TiDB Binlog Cluster Deployment

This document describes two methods of deploying TiDB Binlog:

Deploy TiDB Binlog using TiDB Ansible
Deploy TiDB Binlog using a Binary package

It is recommended to deploy TiDB Binlog using TiDB Ansible. If you just want to do a simple testing, you can deploy TiDB Binlog using a Binary package.

Hardware requirements

Pump and Drainer are deployed and operate on 64-bit universal hardware server platforms with Intel x86-64 architecture.

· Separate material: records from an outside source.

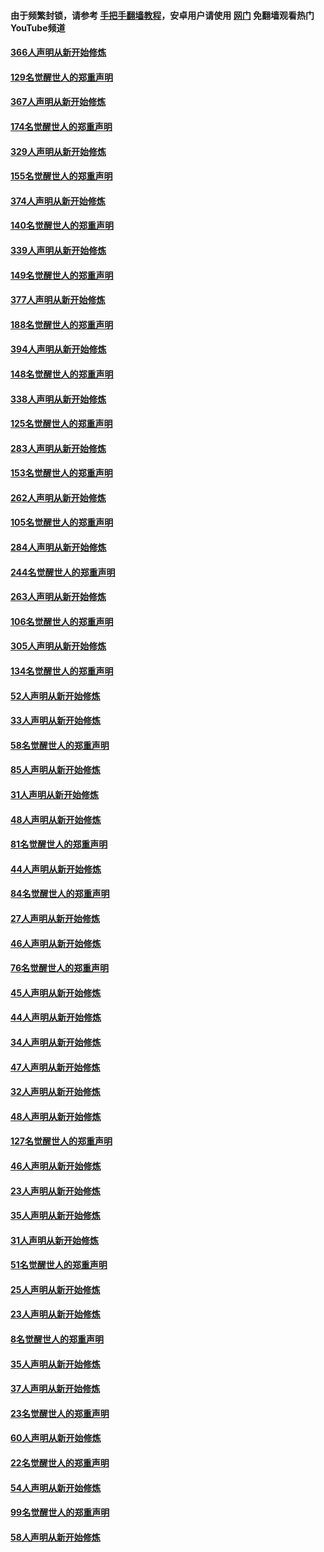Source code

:#### 由于频繁封锁，请参考 [手把手翻墙教程](https://github.com/gfw-breaker/guides/wiki/)，安卓用户请使用 [网门](https://github.com/gfw-breaker/nogfw/blob/master/dl.md?t=06081901) 免翻墙观看热门YouTube频道 

#### [366人声明从新开始修炼](../pages/91/426737.md?t=06081901) 

#### [129名觉醒世人的郑重声明](../pages/91/426736.md?t=06081901) 

#### [367人声明从新开始修炼](../pages/91/426421.md?t=06081901) 

#### [174名觉醒世人的郑重声明](../pages/91/426420.md?t=06081901) 

#### [329人声明从新开始修炼](../pages/91/426139.md?t=06081901) 

#### [155名觉醒世人的郑重声明](../pages/91/426138.md?t=06081901) 

#### [374人声明从新开始修炼](../pages/91/425811.md?t=06081901) 

#### [140名觉醒世人的郑重声明](../pages/91/425810.md?t=06081901) 

#### [339人声明从新开始修炼](../pages/91/425690.md?t=06081901) 

#### [149名觉醒世人的郑重声明](../pages/91/425689.md?t=06081901) 

#### [377人声明从新开始修炼](../pages/91/424867.md?t=06081901) 

#### [188名觉醒世人的郑重声明](../pages/91/424866.md?t=06081901) 

#### [394人声明从新开始修炼](../pages/91/423914.md?t=06081901) 

#### [148名觉醒世人的郑重声明](../pages/91/423913.md?t=06081901) 

#### [338人声明从新开始修炼](../pages/91/423540.md?t=06081901) 

#### [125名觉醒世人的郑重声明](../pages/91/423539.md?t=06081901) 

#### [283人声明从新开始修炼](../pages/91/423296.md?t=06081901) 

#### [153名觉醒世人的郑重声明](../pages/91/423295.md?t=06081901) 

#### [262人声明从新开始修炼](../pages/91/423004.md?t=06081901) 

#### [105名觉醒世人的郑重声明](../pages/91/423003.md?t=06081901) 

#### [284人声明从新开始修炼](../pages/91/422707.md?t=06081901) 

#### [244名觉醒世人的郑重声明](../pages/91/422706.md?t=06081901) 

#### [263人声明从新开始修炼](../pages/91/422553.md?t=06081901) 

#### [106名觉醒世人的郑重声明](../pages/91/422552.md?t=06081901) 

#### [305人声明从新开始修炼](../pages/91/422153.md?t=06081901) 

#### [134名觉醒世人的郑重声明](../pages/91/422152.md?t=06081901) 

#### [52人声明从新开始修炼](../pages/91/421846.md?t=06081901) 

#### [33人声明从新开始修炼](../pages/91/421804.md?t=06081901) 

#### [58名觉醒世人的郑重声明](../pages/91/421845.md?t=06081901) 

#### [85人声明从新开始修炼](../pages/91/421769.md?t=06081901) 

#### [31人声明从新开始修炼](../pages/91/421763.md?t=06081901) 

#### [48人声明从新开始修炼](../pages/91/421605.md?t=06081901) 

#### [81名觉醒世人的郑重声明](../pages/91/421656.md?t=06081901) 

#### [44人声明从新开始修炼](../pages/91/421544.md?t=06081901) 

#### [84名觉醒世人的郑重声明](../pages/91/421543.md?t=06081901) 

#### [27人声明从新开始修炼](../pages/91/421465.md?t=06081901) 

#### [46人声明从新开始修炼](../pages/91/421454.md?t=06081901) 

#### [76名觉醒世人的郑重声明](../pages/91/421453.md?t=06081901) 

#### [45人声明从新开始修炼](../pages/91/421452.md?t=06081901) 

#### [44人声明从新开始修炼](../pages/91/421422.md?t=06081901) 

#### [34人声明从新开始修炼](../pages/91/421322.md?t=06081901) 

#### [47人声明从新开始修炼](../pages/91/421264.md?t=06081901) 

#### [32人声明从新开始修炼](../pages/91/421225.md?t=06081901) 

#### [48人声明从新开始修炼](../pages/91/421202.md?t=06081901) 

#### [127名觉醒世人的郑重声明](../pages/91/421224.md?t=06081901) 

#### [46人声明从新开始修炼](../pages/91/421203.md?t=06081901) 

#### [23人声明从新开始修炼](../pages/91/421138.md?t=06081901) 

#### [35人声明从新开始修炼](../pages/91/421122.md?t=06081901) 

#### [31人声明从新开始修炼](../pages/91/421081.md?t=06081901) 

#### [51名觉醒世人的郑重声明](../pages/91/421080.md?t=06081901) 

#### [25人声明从新开始修炼](../pages/91/421020.md?t=06081901) 

#### [23人声明从新开始修炼](../pages/91/420884.md?t=06081901) 

#### [8名觉醒世人的郑重声明](../pages/91/420883.md?t=06081901) 

#### [35人声明从新开始修炼](../pages/91/420809.md?t=06081901) 

#### [37人声明从新开始修炼](../pages/91/420766.md?t=06081901) 

#### [23名觉醒世人的郑重声明](../pages/91/420765.md?t=06081901) 

#### [60人声明从新开始修炼](../pages/91/420727.md?t=06081901) 

#### [22名觉醒世人的郑重声明](../pages/91/420726.md?t=06081901) 

#### [54人声明从新开始修炼](../pages/91/420529.md?t=06081901) 

#### [99名觉醒世人的郑重声明](../pages/91/420528.md?t=06081901) 

#### [58人声明从新开始修炼](../pages/91/420198.md?t=06081901)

In environments of development, testing and production, the requirements on server hardware are as follows:

Service	The Number of Servers	CPU	Disk	Memory
Pump	3	8 core+	SSD, 200 GB+	16G
Drainer	1	8 core+	SAS, 100 GB+ (If binlogs are output as local files, the disk size depends on how long these files are retained.)	16G

Deploy TiDB Binlog using TiDB Ansible

Step 1: Download TiDB Ansible

Use the TiDB user account to log in to the central control machine and go to the /home/tidb directory. The information about the branch of TiDB Ansible and the corresponding TiDB version is as follows. If you have questions regarding which version to use, email to info@pingcap.com for more information or file an issue.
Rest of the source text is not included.